1. When are internships offered?
Fall, Spring, and Summer sessions.
2. When should I begin searching for an internship?
You need to begin searching for an internship the semester BEFORE you plan to intern.
3. What kinds of organizations do students intern at?
RIC students have interned at four different types of organizations:
- Issue-Focused Non-Profit Organizations (e.g. United Way of Rhode Island, Save the Bay)
- Cultural Institutions (e.g. The Museum of Work and Culture, The RI Historical Society)
- Writing/Communications-Based Organizations (e.g. Providence Media, Rhode Island Monthly)
- Political Organizations (e.g. RI General Assembly, Office of Senator Jack Reed)
4. How do I find an internship?
A. Consult the List of Organizations at Which RIC Students Have Already Interned: Skim this document to view a list of the various locations at which RIC students have interned over the past several years (note: there are multiple “pages” within this worksheet--click the tabs at the bottom to see where interns have worked during different academic years).
B. Search for Internships in Your Local Area: Bridge.jobs is a website that connects Rhode Island employers with potential interns. Search their website for opportunities of interest to you.
C. Customize An Internship Around Your Interests: Think about your passions and interests and the kinds of issues that matter to you. Make a short list and then reach out to us for help identifying an internship that aligns with your interests.
5. What are the requirements of the internship?

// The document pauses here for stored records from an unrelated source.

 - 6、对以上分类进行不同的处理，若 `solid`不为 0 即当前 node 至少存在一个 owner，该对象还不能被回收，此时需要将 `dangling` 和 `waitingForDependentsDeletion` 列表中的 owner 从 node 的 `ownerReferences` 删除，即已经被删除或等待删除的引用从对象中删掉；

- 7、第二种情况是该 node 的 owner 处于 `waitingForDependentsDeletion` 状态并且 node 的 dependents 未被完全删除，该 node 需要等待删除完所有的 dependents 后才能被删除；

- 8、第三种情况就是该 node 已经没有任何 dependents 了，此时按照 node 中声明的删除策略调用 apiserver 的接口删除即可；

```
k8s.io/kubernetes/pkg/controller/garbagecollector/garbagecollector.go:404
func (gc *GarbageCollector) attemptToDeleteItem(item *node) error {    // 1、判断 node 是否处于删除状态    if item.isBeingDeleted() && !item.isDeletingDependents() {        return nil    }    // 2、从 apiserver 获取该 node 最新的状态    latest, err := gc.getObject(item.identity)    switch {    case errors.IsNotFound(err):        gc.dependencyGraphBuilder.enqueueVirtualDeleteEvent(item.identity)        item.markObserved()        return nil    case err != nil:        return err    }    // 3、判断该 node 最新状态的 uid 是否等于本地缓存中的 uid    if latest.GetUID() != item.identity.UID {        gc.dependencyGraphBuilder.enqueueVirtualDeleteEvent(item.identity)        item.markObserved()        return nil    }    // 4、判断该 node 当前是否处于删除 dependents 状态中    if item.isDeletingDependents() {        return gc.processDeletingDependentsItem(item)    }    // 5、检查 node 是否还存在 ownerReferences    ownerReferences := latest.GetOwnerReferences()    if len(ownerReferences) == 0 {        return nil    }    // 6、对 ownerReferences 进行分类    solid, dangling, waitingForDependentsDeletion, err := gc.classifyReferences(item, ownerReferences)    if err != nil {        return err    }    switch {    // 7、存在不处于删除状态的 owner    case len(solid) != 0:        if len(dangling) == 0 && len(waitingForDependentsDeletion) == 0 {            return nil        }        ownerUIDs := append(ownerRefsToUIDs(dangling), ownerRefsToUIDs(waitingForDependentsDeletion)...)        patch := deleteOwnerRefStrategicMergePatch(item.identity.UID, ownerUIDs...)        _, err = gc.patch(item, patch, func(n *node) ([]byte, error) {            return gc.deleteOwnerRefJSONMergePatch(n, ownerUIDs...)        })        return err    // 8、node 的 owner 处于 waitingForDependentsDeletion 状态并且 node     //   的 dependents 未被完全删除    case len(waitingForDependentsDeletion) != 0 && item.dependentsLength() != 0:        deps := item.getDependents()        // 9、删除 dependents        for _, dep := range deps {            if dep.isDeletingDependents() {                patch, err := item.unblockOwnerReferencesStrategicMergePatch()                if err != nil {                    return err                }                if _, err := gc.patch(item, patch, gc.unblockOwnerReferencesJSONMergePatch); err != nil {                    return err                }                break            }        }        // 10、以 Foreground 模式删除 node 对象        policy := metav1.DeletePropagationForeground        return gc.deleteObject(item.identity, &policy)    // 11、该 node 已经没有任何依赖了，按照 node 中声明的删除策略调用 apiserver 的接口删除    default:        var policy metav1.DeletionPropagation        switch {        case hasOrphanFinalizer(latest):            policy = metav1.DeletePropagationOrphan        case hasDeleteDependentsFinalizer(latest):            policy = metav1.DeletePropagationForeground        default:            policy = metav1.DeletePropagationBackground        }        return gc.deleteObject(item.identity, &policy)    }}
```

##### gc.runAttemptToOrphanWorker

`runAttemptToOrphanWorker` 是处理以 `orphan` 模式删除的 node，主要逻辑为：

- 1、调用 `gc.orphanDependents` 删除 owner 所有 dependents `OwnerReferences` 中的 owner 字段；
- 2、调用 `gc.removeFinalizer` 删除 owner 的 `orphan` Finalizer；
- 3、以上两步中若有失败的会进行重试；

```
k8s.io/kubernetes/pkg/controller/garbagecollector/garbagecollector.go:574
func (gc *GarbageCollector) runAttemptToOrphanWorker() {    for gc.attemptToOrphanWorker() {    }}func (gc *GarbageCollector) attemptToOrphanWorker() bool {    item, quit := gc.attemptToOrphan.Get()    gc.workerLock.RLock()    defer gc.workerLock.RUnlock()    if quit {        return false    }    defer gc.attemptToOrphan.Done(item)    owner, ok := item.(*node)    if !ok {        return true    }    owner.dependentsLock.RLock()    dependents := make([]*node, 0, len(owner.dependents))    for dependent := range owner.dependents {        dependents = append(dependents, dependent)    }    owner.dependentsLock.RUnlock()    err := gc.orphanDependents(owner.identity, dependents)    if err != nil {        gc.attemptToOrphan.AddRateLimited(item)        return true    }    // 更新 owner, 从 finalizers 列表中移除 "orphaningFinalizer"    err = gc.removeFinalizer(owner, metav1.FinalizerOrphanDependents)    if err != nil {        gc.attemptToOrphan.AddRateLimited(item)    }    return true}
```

English majors and Rhetoric and Writing minors who complete internships must work 16 hours per week during fall/spring terms (12-14 hours per week onsite, at their internship, and an additional 2-4 hours per week online, in coursework) and 18 hours per week during the two six-week summer terms (14-16 hours per week onsite, at their internship, and an additional 2-4 hours per week online, in coursework). The coursework portion of the internship includes weekly readings, journal entries, and mid-term and end-of-term reports. Most semesters, ENGL 477 does NOT meet face-to-face. All coursework is conducted online. You will be registered for ENGL 477: Internship in Rhetoric and Writing once you have lined up your internship and it is confirmed by your supervisor. You cannot register for this course yourself. You can only be added by the English Department chairperson.
6. What have been RIC interns’ experiences been like?
Watch the testimonial videos below!
7. How do I get the process started?
Spend some time doing research on internships in your area and around your interests (see #3, above). When you have some ideas and you’re ready to start a conversation, reach out to Dr. Michael Michaud (firstname.lastname@example.org) to set up a time to meet and talk more.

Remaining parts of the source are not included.